Update: November. 2024 (0.2.6) Transition to pyproject.toml for packaging and versioning. Dramatically improved performance of loading coarse-grained ensembles.

Update: July. 2024 Official inclusion of the PENGUIN code into sssampling is now complete ahead of preprint!

Update: July. 2023 Added explicit_residue_checking option to SSTrajectory constructor to make parsing solvated .gro files or files where non-protein molecules are included in the same chain possible and easy.

Update: Jan. 2023 Finalization of code and documentation ahead of preprint deposition.

Update: Sept. 2022 Additional tests and docs updates ahead of preprint.

Update: April 2022 Moved SOURSOP onto PyPI in anticipation of the final release. Additional tests, code clean up etc.

Update: March 2022 Numerous updates to internal code documentation, removal of soursop_cli, update to pip install over git to use https.
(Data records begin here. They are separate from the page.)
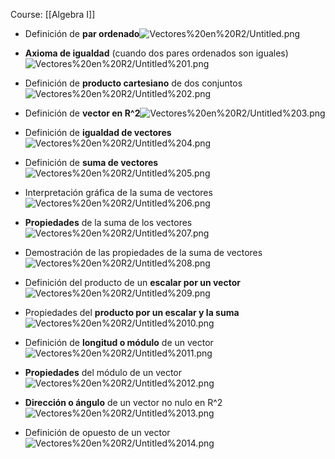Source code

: Course: [[Algebra I]]


- Definición de **par ordenado**![Vectores%20en%20R2/Untitled.png](Images/Vectores%20en%20R2/Untitled.png)

- **Axioma de igualdad** (cuando dos pares ordenados son iguales)![Vectores%20en%20R2/Untitled%201.png](Images/Vectores%20en%20R2/Untitled%201.png)

- Definición de **producto cartesiano** de dos conjuntos![Vectores%20en%20R2/Untitled%202.png](Images/Vectores%20en%20R2/Untitled%202.png)

- Definición de **vector en R^2**![Vectores%20en%20R2/Untitled%203.png](Images/Vectores%20en%20R2/Untitled%203.png)

- Definición de **igualdad de vectores**![Vectores%20en%20R2/Untitled%204.png](Images/Vectores%20en%20R2/Untitled%204.png)

- Definición de **suma de vectores**![Vectores%20en%20R2/Untitled%205.png](Images/Vectores%20en%20R2/Untitled%205.png)

- Interpretación gráfica de la suma de vectores![Vectores%20en%20R2/Untitled%206.png](Images/Vectores%20en%20R2/Untitled%206.png)

- **Propiedades** de la suma de los vectores![Vectores%20en%20R2/Untitled%207.png](Images/Vectores%20en%20R2/Untitled%207.png)

- Demostración de las propiedades de la suma de vectores![Vectores%20en%20R2/Untitled%208.png](Images/Vectores%20en%20R2/Untitled%208.png)

- Definición del producto de un **escalar por un vector**![Vectores%20en%20R2/Untitled%209.png](Images/Vectores%20en%20R2/Untitled%209.png)

- Propiedades del **producto por un escalar y la suma**![Vectores%20en%20R2/Untitled%2010.png](Images/Vectores%20en%20R2/Untitled%2010.png)

- Definición de **longitud o módulo** de un vector![Vectores%20en%20R2/Untitled%2011.png](Images/Vectores%20en%20R2/Untitled%2011.png)

- **Propiedades** del módulo de un vector![Vectores%20en%20R2/Untitled%2012.png](Images/Vectores%20en%20R2/Untitled%2012.png)

- **Dirección o ángulo** de un vector no nulo en R^2![Vectores%20en%20R2/Untitled%2013.png](Images/Vectores%20en%20R2/Untitled%2013.png)

- Definición de opuesto de un vector![Vectores%20en%20R2/Untitled%2014.png](Images/Vectores%20en%20R2/Untitled%2014.png)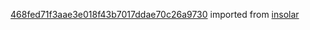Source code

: [468fed71f3aae3e018f43b7017ddae70c26a9730](https://github.com/insolar/insolar/commit/468fed71f3aae3e018f43b7017ddae70c26a9730) imported from [insolar](https://github.com/insolar/insolar)
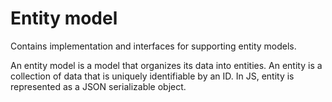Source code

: # Entity model

Contains implementation and interfaces for supporting entity models.

An entity model is a model that organizes its data into entities. An entity is a collection of data that is uniquely
identifiable by an ID. In JS, entity is represented as a JSON serializable object.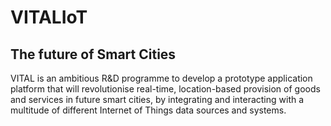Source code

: # VITALIoT
## The future of Smart Cities
VITAL is an ambitious R&D programme to develop a prototype application platform that will revolutionise real-time, location-based provision of goods and services in future smart cities, by integrating and interacting with a multitude of different Internet of Things data sources and systems.
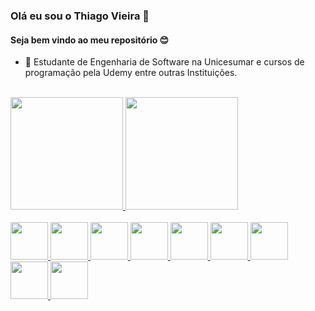 ### Olá eu sou o Thiago Vieira 👋
#### Seja bem vindo ao meu repositório 😊
- 🌱 Estudante de Engenharia de Software na Unicesumar e cursos de programação pela Udemy entre outras Instituições.
<br>
<div align="left">
  <a href="https://github.com/rafaballerini">
  <img height="180em" src="https://github-readme-stats.vercel.app/api?username=ThiagoCod&show_icons=true&theme=github_dark&include_all_commits=true&count_private=true"/>
  <img height="180em" src="https://github-readme-stats.vercel.app/api/top-langs/?username=Thiagocod&layout=compact&langs_count=7&theme=github_dark"/>
</div>
<br>
<div>
    <img height="60em" src="https://cdn.jsdelivr.net/gh/devicons/devicon/icons/html5/html5-original-wordmark.svg" />
    <img height="60em" src="https://cdn.jsdelivr.net/gh/devicons/devicon/icons/css3/css3-original-wordmark.svg" />
    <img height="60em" src="https://cdn.jsdelivr.net/gh/devicons/devicon/icons/bootstrap/bootstrap-original-wordmark.svg" />
    <img height="60em" src="https://cdn.jsdelivr.net/gh/devicons/devicon/icons/javascript/javascript-original.svg" />
    <img height="60em" src="https://cdn.jsdelivr.net/gh/devicons/devicon/icons/typescript/typescript-original.svg" />
    <img height="60em" src="https://cdn.jsdelivr.net/gh/devicons/devicon/icons/nodejs/nodejs-original.svg" />
    <img height="60em" src="https://cdn.jsdelivr.net/gh/devicons/devicon/icons/mysql/mysql-original-wordmark.svg" />
    <img height="60em" src="https://cdn.jsdelivr.net/gh/devicons/devicon/icons/react/react-original-wordmark.svg" />
    <img height="60em" src="https://cdn.jsdelivr.net/gh/devicons/devicon/icons/firebase/firebase-plain-wordmark.svg" />        
</div>
  
  
  
  
  
  
  
  
  
  
  
  
  
  
  
  
  
  
  <!--
**Thiagocod/Thiagocod** is a ✨ _special_ ✨ repository because its `README.md` (this file) appears on your GitHub profile.

Here are some ideas to get you started:

- 🔭 I’m currently working on ...

- 👯 I’m looking to collaborate on ...
- 🤔 I’m looking for help with ...
- 💬 Ask me about ...
- 📫 How to reach me: ...
- 😄 Pronouns: ...
- ⚡ Fun fact: ...
-->
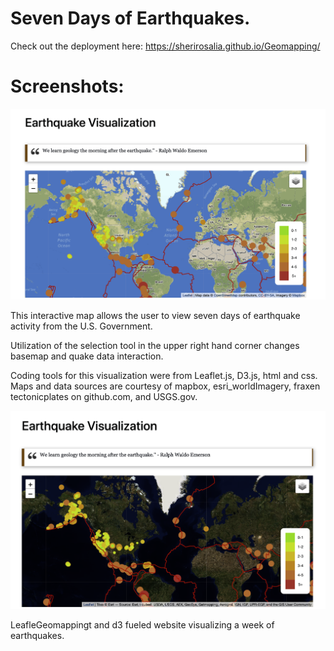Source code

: # Seven Days of Earthquakes.

Check out the deployment here: https://sherirosalia.github.io/Geomapping/

# Screenshots:

![](https://github.com/sherirosalia/Geomapping/blob/master/color.png)

This interactive map allows the user to view seven days of earthquake activity from the U.S. Government.

Utilization of the selection tool in the upper right hand corner changes basemap and quake data interaction.

Coding tools for this visualization were from Leaflet.js, D3.js, html and css. Maps and data sources are courtesy of mapbox, esri_worldImagery, fraxen tectonicplates on github.com, and USGS.gov.

![](https://github.com/sherirosalia/Geomapping/blob/master/dark.png)


LeafleGeomappingt and d3 fueled website visualizing a week of earthquakes.
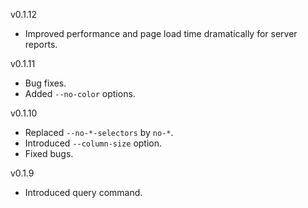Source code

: v0.1.12

* Improved performance and page load time dramatically for server reports.

v0.1.11

* Bug fixes.
* Added `--no-color` options.

v0.1.10

* Replaced `--no-*-selectors` by `no-*`.
* Introduced `--column-size` option.
* Fixed bugs.

v0.1.9

* Introduced query command.

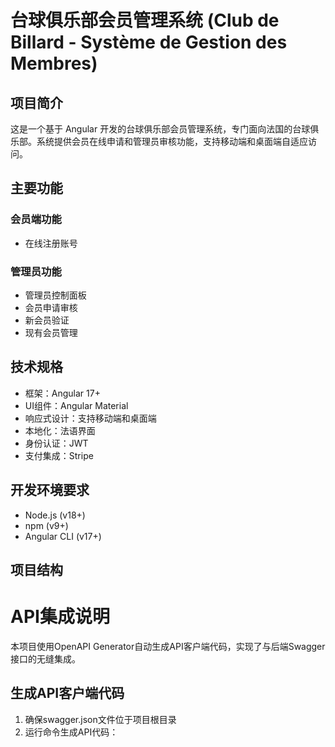 # 台球俱乐部会员管理系统 (Club de Billard - Système de Gestion des Membres)

## 项目简介
这是一个基于 Angular 开发的台球俱乐部会员管理系统，专门面向法国的台球俱乐部。系统提供会员在线申请和管理员审核功能，支持移动端和桌面端自适应访问。

## 主要功能

### 会员端功能
- 在线注册账号

### 管理员功能
- 管理员控制面板
- 会员申请审核
- 新会员验证
- 现有会员管理

## 技术规格
- 框架：Angular 17+
- UI组件：Angular Material
- 响应式设计：支持移动端和桌面端
- 本地化：法语界面
- 身份认证：JWT
- 支付集成：Stripe

## 开发环境要求
- Node.js (v18+)
- npm (v9+)
- Angular CLI (v17+)

## 项目结构

# API集成说明

本项目使用OpenAPI Generator自动生成API客户端代码，实现了与后端Swagger接口的无缝集成。

## 生成API客户端代码

1. 确保swagger.json文件位于项目根目录
2. 运行命令生成API代码：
Update: July 2021 The anticipated release of soursop is August 2021! We have nearly finished all testing and are finalizing the associated manuscript.

About

SOURSOP was built by Jared Lalmansingh (Pappu lab) and Alex Holehouse. Its development was supported financially and intellectually by the Molecular Sciences Software Institute (MOLSSI). It was also supported by NSF grant no. 2128068 to Alex, and we thank members of the Water and Life Interface Institute (WALII), supported by NSF DBI grant #2213983, for helpful discussions.